● **What needs to be done**: Repeat exactly each line of the material, starting from the line that contains "2. Sélectionnez un" and finishing with the final line.

● **Input for this task**:
====================

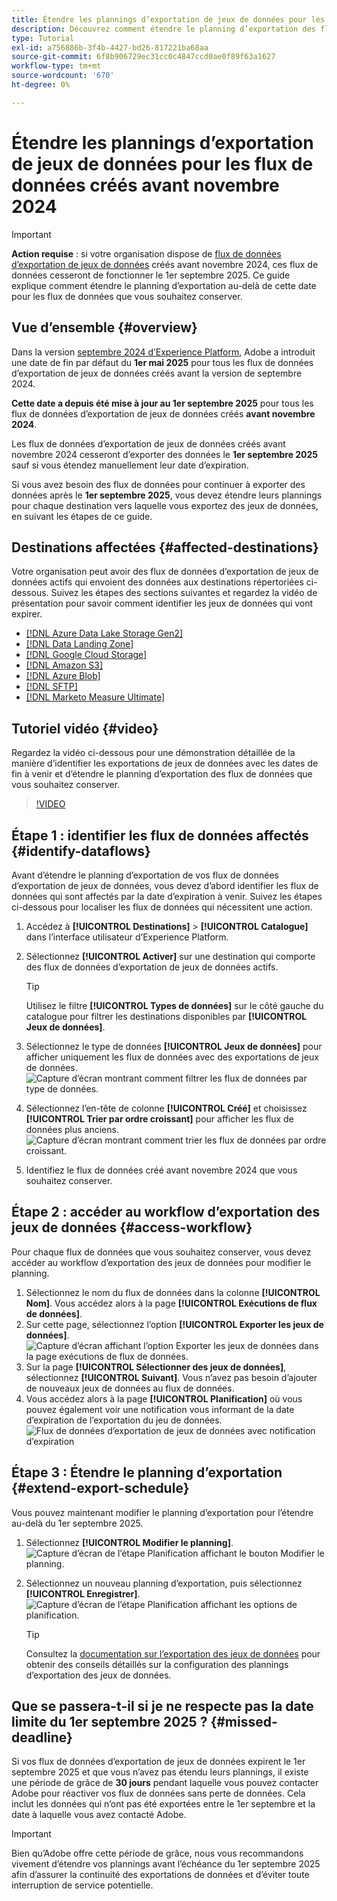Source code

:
 ```yaml
---
title: Étendre les plannings d’exportation de jeux de données pour les flux de données créés avant novembre 2024
description: Découvrez comment étendre le planning d’exportation des flux de données d’exportation de jeux de données créés avant novembre 2024 qui cesseront de fonctionner le 1er septembre 2025.
type: Tutorial
exl-id: a756886b-3f4b-4427-bd26-817221ba68aa
source-git-commit: 6f8b906729ec31cc0c4847ccd0ae0f89f63a1627
workflow-type: tm+mt
source-wordcount: '670'
ht-degree: 0%

---
```


# Étendre les plannings d’exportation de jeux de données pour les flux de données créés avant novembre 2024

>[!IMPORTANT]
>
>**Action requise** : si votre organisation dispose de [flux de données d’exportation de jeux de données](export-datasets.md) créés avant novembre 2024, ces flux de données cesseront de fonctionner le 1er septembre 2025. Ce guide explique comment étendre le planning d’exportation au-delà de cette date pour les flux de données que vous souhaitez conserver.

## Vue d’ensemble {#overview}

Dans la version [septembre 2024 d’Experience Platform](/help/release-notes/2024/september-2024.md#destinations), Adobe a introduit une date de fin par défaut du **1er mai 2025** pour tous les flux de données d’exportation de jeux de données créés avant la version de septembre 2024.

**Cette date a depuis été mise à jour au 1er septembre 2025** pour tous les flux de données d’exportation de jeux de données créés **avant novembre 2024**.

Les flux de données d’exportation de jeux de données créés avant novembre 2024 cesseront d’exporter des données le **1er septembre 2025** sauf si vous étendez manuellement leur date d’expiration.

Si vous avez besoin des flux de données pour continuer à exporter des données après le **1er septembre 2025**, vous devez étendre leurs plannings pour chaque destination vers laquelle vous exportez des jeux de données, en suivant les étapes de ce guide.

## Destinations affectées {#affected-destinations}

Votre organisation peut avoir des flux de données d’exportation de jeux de données actifs qui envoient des données aux destinations répertoriées ci-dessous. Suivez les étapes des sections suivantes et regardez la vidéo de présentation pour savoir comment identifier les jeux de données qui vont expirer.

* [[!DNL Azure Data Lake Storage Gen2]](../catalog/cloud-storage/adls-gen2.md)
* [[!DNL Data Landing Zone]](../catalog/cloud-storage/data-landing-zone.md)
* [[!DNL Google Cloud Storage]](../catalog/cloud-storage/google-cloud-storage.md)
* [[!DNL Amazon S3]](../catalog/cloud-storage/amazon-s3.md#changelog)
* [[!DNL Azure Blob]](../catalog/cloud-storage/azure-blob.md#changelog)
* [[!DNL SFTP]](../catalog/cloud-storage/sftp.md#changelog)
* [[!DNL Marketo Measure Ultimate]](../catalog/adobe/marketo-measure-ultimate.md)

## Tutoriel vidéo {#video}

Regardez la vidéo ci-dessous pour une démonstration détaillée de la manière d’identifier les exportations de jeux de données avec les dates de fin à venir et d’étendre le planning d’exportation des flux de données que vous souhaitez conserver.

>[!VIDEO](https://video.tv.adobe.com/v/3470518/)

## Étape 1 : identifier les flux de données affectés {#identify-dataflows}

Avant d’étendre le planning d’exportation de vos flux de données d’exportation de jeux de données, vous devez d’abord identifier les flux de données qui sont affectés par la date d’expiration à venir. Suivez les étapes ci-dessous pour localiser les flux de données qui nécessitent une action.

1. Accédez à **[!UICONTROL Destinations]** > **[!UICONTROL Catalogue]** dans l’interface utilisateur d’Experience Platform.
2. Sélectionnez **[!UICONTROL Activer]** sur une destination qui comporte des flux de données d’exportation de jeux de données actifs.

   >[!TIP]
   >
   >Utilisez le filtre **[!UICONTROL Types de données]** sur le côté gauche du catalogue pour filtrer les destinations disponibles par **[!UICONTROL Jeux de données]**.

3. Sélectionnez le type de données **[!UICONTROL Jeux de données]** pour afficher uniquement les flux de données avec des exportations de jeux de données.
   ![Capture d’écran montrant comment filtrer les flux de données par type de données.](/help/destinations/assets/ui/export-datasets/dataset-type.png)
4. Sélectionnez l’en-tête de colonne **[!UICONTROL Créé]** et choisissez **[!UICONTROL Trier par ordre croissant]** pour afficher les flux de données plus anciens.
   ![Capture d’écran montrant comment trier les flux de données par ordre croissant.](/help/destinations/assets/ui/export-datasets/sort-ascending.png)
5. Identifiez le flux de données créé avant novembre 2024 que vous souhaitez conserver.

## Étape 2 : accéder au workflow d’exportation des jeux de données {#access-workflow}

Pour chaque flux de données que vous souhaitez conserver, vous devez accéder au workflow d’exportation des jeux de données pour modifier le planning.

1. Sélectionnez le nom du flux de données dans la colonne **[!UICONTROL Nom]**. Vous accédez alors à la page **[!UICONTROL Exécutions de flux de données]**.
2. Sur cette page, sélectionnez l’option **[!UICONTROL Exporter les jeux de données]**.
   ![Capture d’écran affichant l’option Exporter les jeux de données dans la page exécutions de flux de données.](/help/destinations/assets/ui/export-datasets/export-datasets-option.png)
3. Sur la page **[!UICONTROL Sélectionner des jeux de données]**, sélectionnez **[!UICONTROL Suivant]**. Vous n’avez pas besoin d’ajouter de nouveaux jeux de données au flux de données.
4. Vous accédez alors à la page **[!UICONTROL Planification]** où vous pouvez également voir une notification vous informant de la date d’expiration de l’exportation du jeu de données.
   ![Flux de données d’exportation de jeux de données avec notification d’expiration](/help/destinations/assets/ui/export-datasets/dataset-export-notification.png)

## Étape 3 : Étendre le planning d’exportation {#extend-export-schedule}

Vous pouvez maintenant modifier le planning d’exportation pour l’étendre au-delà du 1er septembre 2025.

1. Sélectionnez **[!UICONTROL Modifier le planning]**.
   ![Capture d’écran de l’étape Planification affichant le bouton Modifier le planning.](/help/destinations/assets/ui/export-datasets/edit-schedule.png)
2. Sélectionnez un nouveau planning d’exportation, puis sélectionnez **[!UICONTROL Enregistrer]**.
   ![Capture d’écran de l’étape Planification affichant les options de planification.](/help/destinations/assets/ui/export-datasets/edit-schedule-calendar.png)

   >[!TIP]
   >
   >Consultez la [documentation sur l’exportation des jeux de données](export-datasets.md#scheduling) pour obtenir des conseils détaillés sur la configuration des plannings d’exportation des jeux de données.

## Que se passera-t-il si je ne respecte pas la date limite du 1er septembre 2025 ? {#missed-deadline}

Si vos flux de données d’exportation de jeux de données expirent le 1er septembre 2025 et que vous n’avez pas étendu leurs plannings, il existe une période de grâce de **30 jours** pendant laquelle vous pouvez contacter Adobe pour réactiver vos flux de données sans perte de données. Cela inclut les données qui n’ont pas été exportées entre le 1er septembre et la date à laquelle vous avez contacté Adobe.

>[!IMPORTANT]
>
>Bien qu’Adobe offre cette période de grâce, nous vous recommandons vivement d’étendre vos plannings avant l’échéance du 1er septembre 2025 afin d’assurer la continuité des exportations de données et d’éviter toute interruption de service potentielle.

====================

● **Result**:
2. Sélectionnez un nouveau planning d’exportation, puis sélectionnez **[!UICONTROL Enregistrer]**.
   ![Capture d’écran de l’étape Planification affichant les options de planification.](/help/destinations/assets/ui/export-datasets/edit-schedule-calendar.png)

   >[!TIP]
   >
   >Consultez la [documentation sur l’exportation des jeux de données](export-datasets.md#scheduling) pour obtenir des conseils détaillés sur la configuration des plannings d’exportation des jeux de données.

## Que se passera-t-il si je ne respecte pas la date limite du 1er septembre 2025 ? {#missed-deadline}

Si vos flux de données d’exportation de jeux de données expirent le 1er septembre 2025 et que vous n’avez pas étendu leurs plannings, il existe une période de grâce de **30 jours** pendant laquelle vous pouvez contacter Adobe pour réactiver vos flux de données sans perte de données. Cela inclut les données qui n’ont pas été exportées entre le 1er septembre et la date à laquelle vous avez contacté Adobe.

>[!IMPORTANT]
>
>Bien qu’Adobe offre cette période de grâce, nous vous recommandons vivement d’étendre vos plannings avant l’échéance du 1er septembre 2025 afin d’assurer la continuité des exportations de données et d’éviter toute interruption de service potentielle.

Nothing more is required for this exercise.